(Records from a data source)
=======
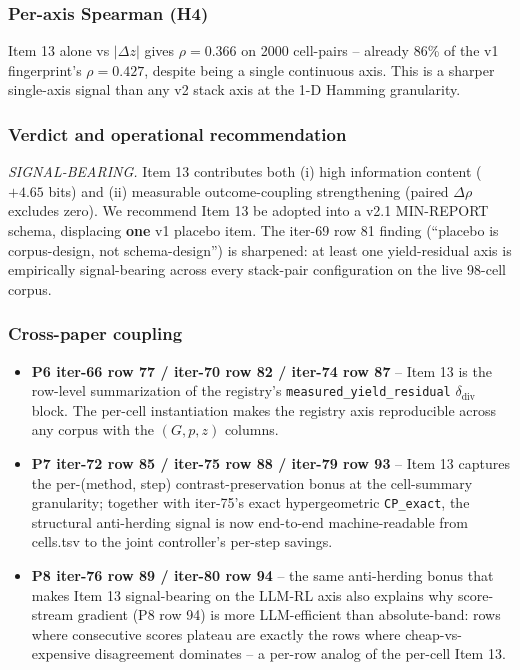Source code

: \subsubsection{Per-axis Spearman (H4)}
Item 13 alone vs $|\Delta z|$ gives $\rho = 0.366$ on 2000 cell-pairs --
already 86\% of the v1 fingerprint's $\rho = 0.427$, despite being a
single continuous axis. This is a sharper single-axis signal than any
v2 stack axis at the 1-D Hamming granularity.

\subsubsection{Verdict and operational recommendation}
\textit{SIGNAL-BEARING.} Item 13 contributes both
(i) high information content ($+4.65$ bits) and
(ii) measurable outcome-coupling strengthening (paired $\Delta\rho$ excludes zero).
We recommend Item 13 be adopted into a v2.1 MIN-REPORT schema, displacing
\textbf{one} v1 placebo item. The iter-69 row 81 finding (``placebo is
corpus-design, not schema-design'') is sharpened: at least one
yield-residual axis is empirically signal-bearing across every stack-pair
configuration on the live 98-cell corpus.

\subsubsection{Cross-paper coupling}
\begin{itemize}
  \item \textbf{P6 iter-66 row 77 / iter-70 row 82 / iter-74 row 87} --
        Item 13 is the row-level summarization of the registry's
        \texttt{measured\_yield\_residual} $\delta_{\mathrm{div}}$ block.
        The per-cell instantiation makes the registry axis reproducible
        across any corpus with the $(G, p, z)$ columns.
  \item \textbf{P7 iter-72 row 85 / iter-75 row 88 / iter-79 row 93} --
        Item 13 captures the per-(method, step) contrast-preservation bonus
        at the cell-summary granularity; together with iter-75's exact
        hypergeometric \texttt{CP\_exact}, the structural anti-herding signal
        is now end-to-end machine-readable from cells.tsv to the joint
        controller's per-step savings.
  \item \textbf{P8 iter-76 row 89 / iter-80 row 94} -- the same
        anti-herding bonus that makes Item 13 signal-bearing on the LLM-RL
        axis also explains why score-stream gradient (P8 row 94) is more
        LLM-efficient than absolute-band: rows where consecutive scores
        plateau are exactly the rows where cheap-vs-expensive disagreement
        dominates -- a per-row analog of the per-cell Item 13.
\end{itemize}
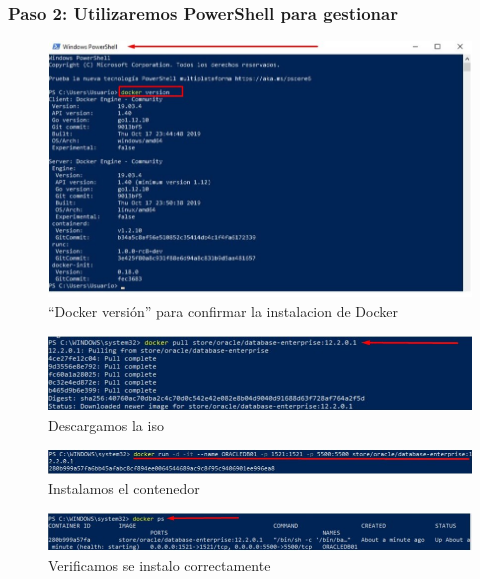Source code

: \documentclass[preprint,12pt]{elsarticle}
\begin{document}
\subsubsection{\textbf{Paso 2: Utilizaremos PowerShell para gestionar}}

\begin{figure}[H]
	\begin{center}
		\includegraphics[width=12cm]{./IMAGENES/foto5} 
		\caption{“Docker versión” para confirmar la instalacion de Docker}
	\end{center}
\end{figure}


\begin{figure}[H]
	\begin{center}
		\includegraphics[width=12cm]{./IMAGENES/foto6} 
		\caption{Descargamos la iso}
	\end{center}
\end{figure}

\begin{figure}[H]
	\begin{center}
		\includegraphics[width=12cm]{./IMAGENES/foto10} 
		\caption{Instalamos el contenedor}
	\end{center}
\end{figure}

\begin{figure}[H]
	\begin{center}
		\includegraphics[width=12cm]{./IMAGENES/foto11} 
		\caption{Verificamos se instalo correctamente}
	\end{center}
\end{figure}
\end{document}
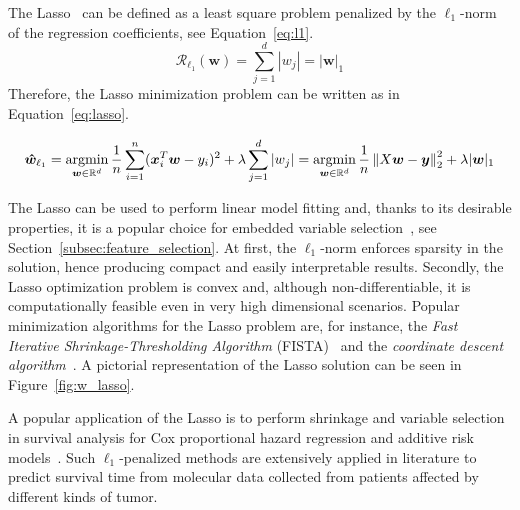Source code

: 			The Lasso~\cite{tibshirani1996regression} can be defined as a least square problem penalized by the $\ell_1$-norm of the regression coefficients, see Equation~\eqref{eq:l1}.
			\begin{equation}\label{eq:l1}
				\mathcal{R}_{\mbox{$\ell_1$}}(\bm{w}) = \sum_{j=1}^d |w_j| = |\bm{w}|_1
			\end{equation}
			Therefore, the Lasso minimization problem can be written as in Equation~\eqref{eq:lasso}.

			\begin{equation} \label{eq:lasso}
				\bm{\hat w}_{\ell_1} = \mathop{\mathrm{argmin}}\limits_{\bm{w} \in \mathbb{R}^d} \frac{1}{n} \sum_{i=1}^n (\bm{x}_i^T\bm{w} - y_i)^2 + \lambda  \sum_{j=1}^d |w_j| = \mathop{\mathrm{argmin}}\limits_{\bm{w} \in \mathbb{R}^d} \frac{1}{n} \left\lVert X\bm{w} - \bm{y}\right\rVert_2^2 + \lambda |\bm{w}|_1
			\end{equation}

			The Lasso can be used to perform linear model fitting and, thanks to its desirable properties, it is a popular choice for embedded variable selection~\cite{guyon2003introduction}, see Section~\ref{subsec:feature_selection}. At first, the $\ell_1$-norm enforces sparsity in the solution, hence producing compact and easily interpretable results. Secondly, the Lasso optimization problem is convex and, although non-differentiable, it is computationally feasible even in very high dimensional scenarios. Popular minimization algorithms for the Lasso problem are, for instance, the \textit{Fast Iterative Shrinkage-Thresholding Algorithm}  (\ac{FISTA})~\cite{beck2009fast} and the \textit{coordinate descent algorithm}~\cite{wu2008coordinate}. A pictorial representation of the Lasso solution can be seen in Figure~\ref{fig:w_lasso}.

			A popular application of the Lasso is to perform shrinkage and variable selection in survival analysis for Cox proportional hazard regression \cite{tang2017spike, gui2005penalized, tibshirani1997lasso} and additive risk models~\cite{ma2007additive}.
			Such $\ell_1$-penalized methods are extensively applied in literature to predict survival time from molecular data collected from patients affected by different kinds of tumor.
=======
> _Your task_: Copy every entry word for word, but omit the pictures.

> _Solution to the problem_:
Source code

: \subsubsection{Per-axis Spearman (H4)}
Item 13 alone vs $|\Delta z|$ gives $\rho = 0.366$ on 2000 cell-pairs --
already 86\% of the v1 fingerprint's $\rho = 0.427$, despite being a
single continuous axis. This is a sharper single-axis signal than any
v2 stack axis at the 1-D Hamming granularity.

\subsubsection{Verdict and operational recommendation}
\textit{SIGNAL-BEARING.} Item 13 contributes both
(i) high information content ($+4.65$ bits) and
(ii) measurable outcome-coupling strengthening (paired $\Delta\rho$ excludes zero).
We recommend Item 13 be adopted into a v2.1 MIN-REPORT schema, displacing
\textbf{one} v1 placebo item. The iter-69 row 81 finding (``placebo is
corpus-design, not schema-design'') is sharpened: at least one
yield-residual axis is empirically signal-bearing across every stack-pair
configuration on the live 98-cell corpus.

\subsubsection{Cross-paper coupling}
\begin{itemize}
  \item \textbf{P6 iter-66 row 77 / iter-70 row 82 / iter-74 row 87} --
        Item 13 is the row-level summarization of the registry's
        \texttt{measured\_yield\_residual} $\delta_{\mathrm{div}}$ block.
        The per-cell instantiation makes the registry axis reproducible
        across any corpus with the $(G, p, z)$ columns.
  \item \textbf{P7 iter-72 row 85 / iter-75 row 88 / iter-79 row 93} --
        Item 13 captures the per-(method, step) contrast-preservation bonus
        at the cell-summary granularity; together with iter-75's exact
        hypergeometric \texttt{CP\_exact}, the structural anti-herding signal
        is now end-to-end machine-readable from cells.tsv to the joint
        controller's per-step savings.
  \item \textbf{P8 iter-76 row 89 / iter-80 row 94} -- the same
        anti-herding bonus that makes Item 13 signal-bearing on the LLM-RL
        axis also explains why score-stream gradient (P8 row 94) is more
        LLM-efficient than absolute-band: rows where consecutive scores
        plateau are exactly the rows where cheap-vs-expensive disagreement
        dominates -- a per-row analog of the per-cell Item 13.
\end{itemize}
Source code

: \documentclass[preprint,12pt]{elsarticle}
\begin{document}
\subsubsection{\textbf{Paso 2: Utilizaremos PowerShell para gestionar}}

\begin{figure}[H]
	\begin{center}
		\includegraphics[width=12cm]{./IMAGENES/foto5} 
		\caption{“Docker versión” para confirmar la instalacion de Docker}
	\end{center}
\end{figure}


\begin{figure}[H]
	\begin{center}
		\includegraphics[width=12cm]{./IMAGENES/foto6} 
		\caption{Descargamos la iso}
	\end{center}
\end{figure}

\begin{figure}[H]
	\begin{center}
		\includegraphics[width=12cm]{./IMAGENES/foto10} 
		\caption{Instalamos el contenedor}
	\end{center}
\end{figure}

\begin{figure}[H]
	\begin{center}
		\includegraphics[width=12cm]{./IMAGENES/foto11} 
		\caption{Verificamos se instalo correctamente}
	\end{center}
\end{figure}
\end{document}
Source code

: 			The Lasso~\cite{tibshirani1996regression} can be defined as a least square problem penalized by the $\ell_1$-norm of the regression coefficients, see Equation~\eqref{eq:l1}.
			\begin{equation}\label{eq:l1}
				\mathcal{R}_{\mbox{$\ell_1$}}(\bm{w}) = \sum_{j=1}^d |w_j| = |\bm{w}|_1
			\end{equation}
			Therefore, the Lasso minimization problem can be written as in Equation~\eqref{eq:lasso}.

			\begin{equation} \label{eq:lasso}
				\bm{\hat w}_{\ell_1} = \mathop{\mathrm{argmin}}\limits_{\bm{w} \in \mathbb{R}^d} \frac{1}{n} \sum_{i=1}^n (\bm{x}_i^T\bm{w} - y_i)^2 + \lambda  \sum_{j=1}^d |w_j| = \mathop{\mathrm{argmin}}\limits_{\bm{w} \in \mathbb{R}^d} \frac{1}{n} \left\lVert X\bm{w} - \bm{y}\right\rVert_2^2 + \lambda |\bm{w}|_1
			\end{equation}

			The Lasso can be used to perform linear model fitting and, thanks to its desirable properties, it is a popular choice for embedded variable selection~\cite{guyon2003introduction}, see Section~\ref{subsec:feature_selection}. At first, the $\ell_1$-norm enforces sparsity in the solution, hence producing compact and easily interpretable results. Secondly, the Lasso optimization problem is convex and, although non-differentiable, it is computationally feasible even in very high dimensional scenarios. Popular minimization algorithms for the Lasso problem are, for instance, the \textit{Fast Iterative Shrinkage-Thresholding Algorithm}  (\ac{FISTA})~\cite{beck2009fast} and the \textit{coordinate descent algorithm}~\cite{wu2008coordinate}. A pictorial representation of the Lasso solution can be seen in Figure~\ref{fig:w_lasso}.

			A popular application of the Lasso is to perform shrinkage and variable selection in survival analysis for Cox proportional hazard regression \cite{tang2017spike, gui2005penalized, tibshirani1997lasso} and additive risk models~\cite{ma2007additive}.
			Such $\ell_1$-penalized methods are extensively applied in literature to predict survival time from molecular data collected from patients affected by different kinds of tumor.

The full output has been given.